Configure data paths:
Edit config/pipeline_config.yaml to set your data storage location:
data_root: /Volumes/sandisk/quantmini-lake
Medallion Architecture Overview
QuantMini uses a structured data lake pattern:
Landing Layer Bronze Layer Silver Layer Gold Layer
(Raw Sources) (Validated) (Enriched) (ML-Ready)
↓ ↓ ↓ ↓
Polygon.io → Validated Parquet → Feature-Enriched → Qlib Binary
REST API (Schema Check) (Indicators) (Backtesting)
↓ ↓ ↓ ↓
landing/ bronze/{type}/ silver/{type}/ gold/qlib/
Quick Start
1. Download Data (Bronze Layer)
Choose your ingestion strategy:
Option A: Initial Batch Load (First Time)
# Activate environment
source .venv/bin/activate
# Download 1 year of stocks daily data
uv run python -m src.cli.main data ingest -t stocks_daily -s 2024-01-01 -e 2025-10-18
# Download 1 year of options data
uv run python -m src.cli.main data ingest -t options_daily -s 2024-01-01 -e 2025-10-18
# Download 1 year of news articles (8+ years available)
uv run python scripts/download/download_news_1year.py --start-date 2024-01-01
Option B: Incremental Updates (Daily)
# Update last 7 days with --incremental flag (skips existing dates)

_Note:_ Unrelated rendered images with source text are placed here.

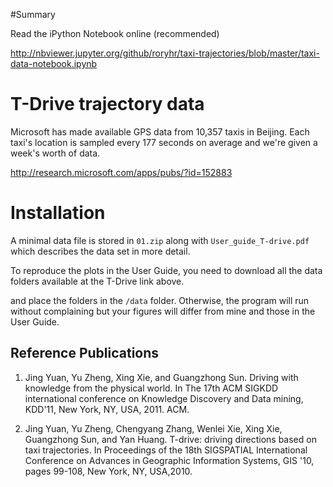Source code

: #Summary

Read the iPython Notebook online (recommended)

http://nbviewer.jupyter.org/github/roryhr/taxi-trajectories/blob/master/taxi-data-notebook.ipynb

# T-Drive trajectory data

Microsoft has made available GPS data from 10,357 taxis in Beijing. Each taxi's location is sampled every 177 seconds on average and we're given a week's worth of data.

http://research.microsoft.com/apps/pubs/?id=152883

# Installation
A minimal data file is stored in `01.zip` along with `User_guide_T-drive.pdf`
which describes the data set in more detail.

To reproduce the plots in the User Guide, you need to download all the data
folders available at the T-Drive link above. 

and place the folders in the `/data` folder. Otherwise, the program will run
without complaining but your figures will differ from mine and those in the
User Guide.


## Reference Publications

1. Jing Yuan, Yu Zheng, Xing Xie, and Guangzhong Sun. Driving with knowledge
from the physical world. In The 17th ACM SIGKDD international conference on
Knowledge Discovery and Data mining, KDD'11, New York, NY, USA, 2011. ACM.

2. Jing Yuan, Yu Zheng, Chengyang Zhang, Wenlei Xie, Xing Xie, Guangzhong Sun, and Yan Huang. T-drive: driving directions based on taxi trajectories. In
Proceedings of the 18th SIGSPATIAL International Conference on Advances in
Geographic Information Systems, GIS '10, pages 99-108, New York, NY, USA,2010.
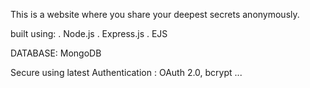 This is a website where you share your deepest secrets anonymously.

built using: 
. Node.js
. Express.js 
. EJS

DATABASE: MongoDB

Secure using latest Authentication : OAuth 2.0, bcrypt ...
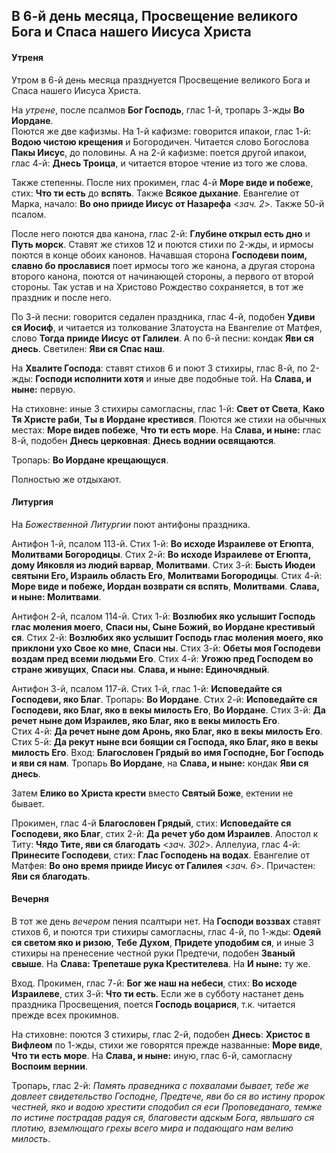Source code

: 
## В 6-й день месяца, Просвещение великого Бога и Спаса нашего Иисуса Христа

#### Утреня

Утром в 6-й день месяца празднуется Просвещение великого Бога и Спаса нашего Иисуса Христа. 

На *утрене*, после псалмов **Бог Господь**, глас 1-й, тропарь 3-жды **Во Иордане**.  
Поются же две кафизмы. 
На 1-й кафизме: говорится ипакои, глас 1-й: **Водою чистою крещения** и Богородичен. 
Читается слово Богослова **Пакы Иисус**, до половины. 
А на 2-й кафизме: поется другой ипакои, глас 4-й: **Днесь Троица**, и читается второе чтение из 
того же слова. 

Также степенны. После них прокимен, глас 4-й **Море виде и побеже**, стих: **Что ти есть** до **вспять**. 
Также **Всякое дыхание**. Евангелие от Марка, начало: **Во оно прииде Иисус от Назарефа** <*зач. 2*>. 
Также 50-й псалом. 

После него поются два канона, глас 2-й: **Глубине открыл есть дно** и **Путь морск**. Ставят же стихов 
12 и поются стихи по 2-жды, и ирмосы поются в конце обоих канонов. Начавшая сторона **Господеви поим, 
славно бо прославися** поет ирмосы того же канона, а другая сторона второго канона, поются от начинающей 
стороны, а первого от второй стороны. Так устав и на Христово Рождество сохраняется, в тот же праздник 
и после него.  

По 3-й песни: говорится седален праздника, глас 4-й, подобен **Удиви ся Иосиф**, и читается из толкование 
Златоуста на Евангелие от Матфея, слово **Тогда прииде Иисус от Галилеи**. 
А по 6-й песни: кондак **Яви ся днесь**. 
Светилен: **Яви ся Спас наш**. 

На **Хвалите Господа**: ставят стихов 6 и поют 3 стихиры, глас 8-й, по 2-жды: **Господи исполнити хотя** 
и иные две подобные той. На **Слава, и ныне:** первую. 

На стиховне: иные 3 стихиры самогласны, глас 1-й: **Свет от Света**, **Како Тя Христе раби**, 
**Ты в Иордане крестився**. Поются же стихи на обычных местах: **Море видев побеже**, 
**Что ти есть море**. На **Слава, и ныне:** глас 8-й, подобен **Днесь церковная**: **Днесь воднии 
освящаются**. 

Тропарь: **Во Иордане крещающуся**. 

Полностью же отдыхают.  

#### Литургия

На *Божественной Литургии* поют антифоны праздника. 

Антифон 1-й, псалом 113-й. Стих 1-й: **Во исходе Израилеве от Егюпта**, **Молитвами Богородицы**. 
Стих 2-й: **Во исходе Израилеве от Егюпта, дому Ияковля из людий варвар**, **Молитвами**. 
Стих 3-й: **Бысть Июдеи святыни Его, Израиль область Его**, **Молитвами Богородицы**. 
Стих 4-й: **Море виде и побеже, Иордан возврати ся вспять**, **Молитвами**. 
**Слава, и ныне: Молитвами**. 

Антифон 2-й, псалом 114-й. Стих 1-й: **Возлюбих яко услышит Господь глас моления моего**, 
**Спаси ны, Сыне Божий, во Иордане крестивый ся**. 
Стих 2-й: **Возлюбих яко услышит Господь глас моления моего, яко приклони ухо Свое ко мне**, **Спаси ны**. 
Стих 3-й: **Обеты моя Господеви воздам пред всеми людьми Его**. 
Стих 4-й: **Угожю пред Господем во стране живущих**, **Спаси ны**. 
**Слава, и ныне: Единочядный**. 

Антифон 3-й, псалом 117-й. Стих 1-й, глас 1-й: **Исповедайте ся Господеви, яко Благ**. Тропарь: **Во Иордане**. 
Стих 2-й: **Исповедайте ся Господеви, яко Благ, яко в векы милость Его**, **Во Иордане**. 
Стих 3-й: **Да речет ныне дом Израилев, яко Благ, яко в векы милость Его**.  
Стих 4-й: **Да речет ныне дом Аронь, яко Благ, яко в векы милость Его**.  
Стих 5-й: **Да рекут ныне вси боящии ся Господа, яко Благ, яко в векы милость Его**. 
Вход: **Благословен Грядый во имя Господне, Бог Господь и яви ся нам**. 
Тропарь **Во Иордане**, на **Слава, и ныне:** кондак **Яви ся днесь**. 

Затем **Елико во Христа крести** вместо **Святый Боже**, ектении не бывает. 

Прокимен, глас 4-й **Благословен Грядый**, 
стих: **Исповедайте ся Господеви, яко Благ**, 
стих 2-й: **Да речет убо дом Израилев**. 
Апостол к Титу: **Чядо Тите, яви ся благодать** <*зач. 302*>. 
Аллелуиа, глас 4-й: **Принесите Господеви**, стих: **Глас Господень на водах**. 
Евангелие от Матфея: **Во оно время прииде Иисус от Галилея** <*зач. 6*>. 
Причастен: **Яви ся благодать**. 

#### Вечерня

В тот же день *вечером* пения псалтыри нет. На **Господи воззвах** ставят стихов 6, и поются три стихиры 
самогласны, глас 4-й, по 1-жды: **Одеяй ся светом яко и ризою**, **Тебе Духом**, **Придете уподобим ся**, 
и иные 3 стихиры на пренесение честной руки Предтечи, подобен **Званый свыше**. 
На **Слава: Трепеташе рука Крестителева**. На **И ныне:** ту же. 

Вход. Прокимен, глас 7-й: **Бог же наш на небеси**, стих: **Во исходе Израилеве**, 
стих 3-й: **Что ти есть**. 
Если же в субботу настанет день праздника Просвещения, поется **Господь воцарися**, т.к. читается 
прежде всех прокимнов. 

На стиховне: поются 3 стихиры, глас 2-й, подобен **Днесь**: **Христос в Вифлеом** по 1-жды, 
стихи же говорятся прежде названные: **Море виде**, **Что ти есть море**. 
На **Слава, и ныне:** иную, глас 6-й, самогласну **Воспоим вернии**. 

Тропарь, глас 2-й: *Память праведника с похвалами бывает, тебе же довлеет свидетельство Господне, 
Предтече, яви бо ся во истину пророк честней, яко и водою хрестити сподобил ся еси Проповеданаго, 
темже по истине пострадав радуя ся, благовести адскым Бога, явльшаго ся плотию, вземлющаго грехы 
всего мира и подающаго нам велию милость*.  
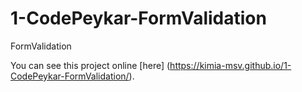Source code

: # 1-CodePeykar-FormValidation

 FormValidation
 
You can see this project online [here] (https://kimia-msv.github.io/1-CodePeykar-FormValidation/).
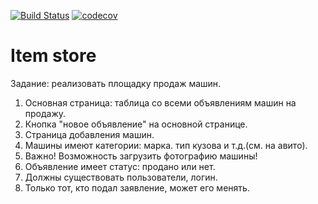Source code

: [![Build Status](https://travis-ci.org/vermucht/car-store.svg?branch=master)](https://travis-ci.org/vermucht/car-store)
[![codecov](https://codecov.io/gh/vermucht/car-store/branch/master/graph/badge.svg)](https://codecov.io/gh/vermucht/car-store)
# Item store

Задание: реализовать площадку продаж машин.
1. Основная страница: таблица со всеми объявлениям машин на продажу.
1. Кнопка "новое объявление" на основной странице. 
1. Страница добавления машин.
1. Машины имеют категории: марка. тип кузова и т.д.(см. на авито).
1. Важно! Возможность загрузить фотографию машины!
1. Объявление имеет статус: продано или нет.
1. Должны существовать пользователи, логин. 
1. Только тот, кто подал заявление, может его менять.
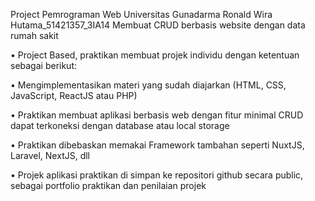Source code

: Project Pemrograman Web Universitas Gunadarma
Ronald Wira Hutama_51421357_3IA14
Membuat CRUD berbasis website dengan data rumah sakit

• Project Based, praktikan membuat projek individu dengan ketentuan sebagai berikut:

  • Mengimplementasikan materi yang sudah diajarkan (HTML, CSS, JavaScript, ReactJS atau PHP)

  • Praktikan membuat aplikasi berbasis web dengan fitur minimal CRUD dapat terkoneksi dengan database atau local storage

  • Praktikan dibebaskan memakai Framework tambahan seperti NuxtJS, Laravel, NextJS, dll

  • Projek aplikasi praktikan di simpan ke repositori github secara public, sebagai portfolio praktikan dan penilaian projek

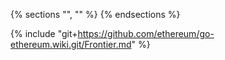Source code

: {% sections "", "" %}
{% endsections %}

{% include "git+https://github.com/ethereum/go-ethereum.wiki.git/Frontier.md" %}
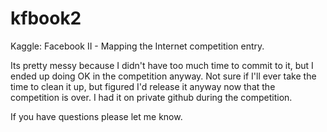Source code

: kfbook2
=======

Kaggle: Facebook II - Mapping the Internet competition entry.

Its pretty messy because I didn't have too much time to commit to it, 
but I ended up doing OK in the competition anyway. Not sure if I'll
ever take the time to clean it up, but figured I'd release it anyway
now that the competition is over. I had it on private github during
the competition.

If you have questions please let me know. 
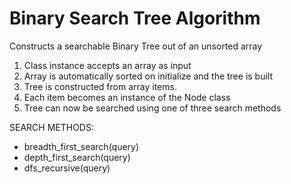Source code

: Binary Search Tree Algorithm
============================
Constructs a searchable Binary Tree out of an unsorted array

1. Class instance accepts an array as input
2. Array is automatically sorted on initialize and the tree is built
3. Tree is constructed from array items.
4. Each item becomes an instance of the Node class
5. Tree can now be searched using one of three search methods

SEARCH METHODS:
* breadth_first_search(query)
* depth_first_search(query)
* dfs_recursive(query) 

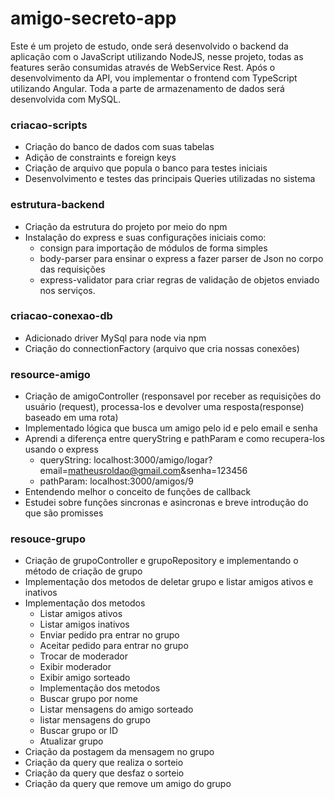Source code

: # amigo-secreto-app
Este é um projeto de estudo, onde será desenvolvido o backend da aplicação com o JavaScript utilizando NodeJS, nesse projeto, todas as features serão consumidas através de WebService Rest.
Após o desenvolvimento da API, vou implementar o frontend com TypeScript utilizando Angular.
Toda a parte de armazenamento de dados será desenvolvida com MySQL.

### criacao-scripts
- Criação do banco de dados com suas tabelas
- Adição de constraints e foreign keys
- Criação de arquivo que popula o banco para testes iniciais
- Desenvolvimento e testes das principais Queries utilizadas no sistema

### estrutura-backend
- Criação da estrutura do projeto por meio do npm
- Instalação do express e suas configurações iniciais como: 
    - consign para importação de módulos de forma simples
    - body-parser para ensinar o express a fazer parser de Json no corpo das requisições
    - express-validator para criar regras de validação de objetos enviado nos serviços.

### criacao-conexao-db 
- Adicionado driver MySql para node via npm
- Criação do connectionFactory (arquivo que cria nossas conexões)

### resource-amigo
- Criação de amigoController (responsavel por receber as requisições do usuário (request), processa-los e devolver uma resposta(response) baseado em uma rota)
- Implementado lógica que busca um amigo pelo id e pelo email e senha
- Aprendi a diferença entre queryString e pathParam e como recupera-los usando o express
    - queryString: localhost:3000/amigo/logar?email=matheusroldao@gmail.com&senha=123456
    - pathParam: localhost:3000/amigos/9
- Entendendo melhor o conceito de funções de callback
- Estudei sobre funções sincronas e asincronas e breve introdução do que são promisses

### resouce-grupo
- Criação de grupoController e grupoRepository e implementando o método de criação de grupo
- Implementação dos metodos de deletar grupo e listar amigos ativos e inativos
- Implementação dos metodos
    - Listar amigos ativos
    - Listar amigos inativos
    - Enviar pedido pra entrar no grupo
    - Aceitar pedido para entrar no grupo
    - Trocar de moderador
    - Exibir moderador
    - Exibir amigo sorteado
    - Implementação dos metodos 
    - Buscar grupo por nome
    - Listar mensagens do amigo sorteado
    - listar mensagens do grupo
    - Buscar grupo or ID
    - Atualizar grupo
- Criação da postagem da mensagem no grupo
- Criação da query que realiza o sorteio
- Criação da query que desfaz o sorteio
- Criação da query que remove um amigo do grupo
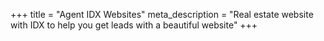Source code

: +++
title = "Agent IDX Websites"
meta_description = "Real estate website with IDX to help you get leads with a beautiful website"
+++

uv run python -m src.cli.main data ingest \
-t stocks_daily \
-s $(date -v-7d +%Y-%m-%d) \
-e $(date +%Y-%m-%d) \
--incremental
uv run python -m src.cli.main data ingest \
-t options_daily \
-s $(date -v-7d +%Y-%m-%d) \
-e $(date +%Y-%m-%d) \
--incremental
# Download yesterday's news
uv run python scripts/download/download_news_1year.py \
--start-date $(date -v-1d +%Y-%m-%d)
Option C: Bulk Download (All Data Types)
# Download everything at once
bash scripts/bulk_download_all_data.sh
See Data Ingestion Strategies for complete workflows including backfill.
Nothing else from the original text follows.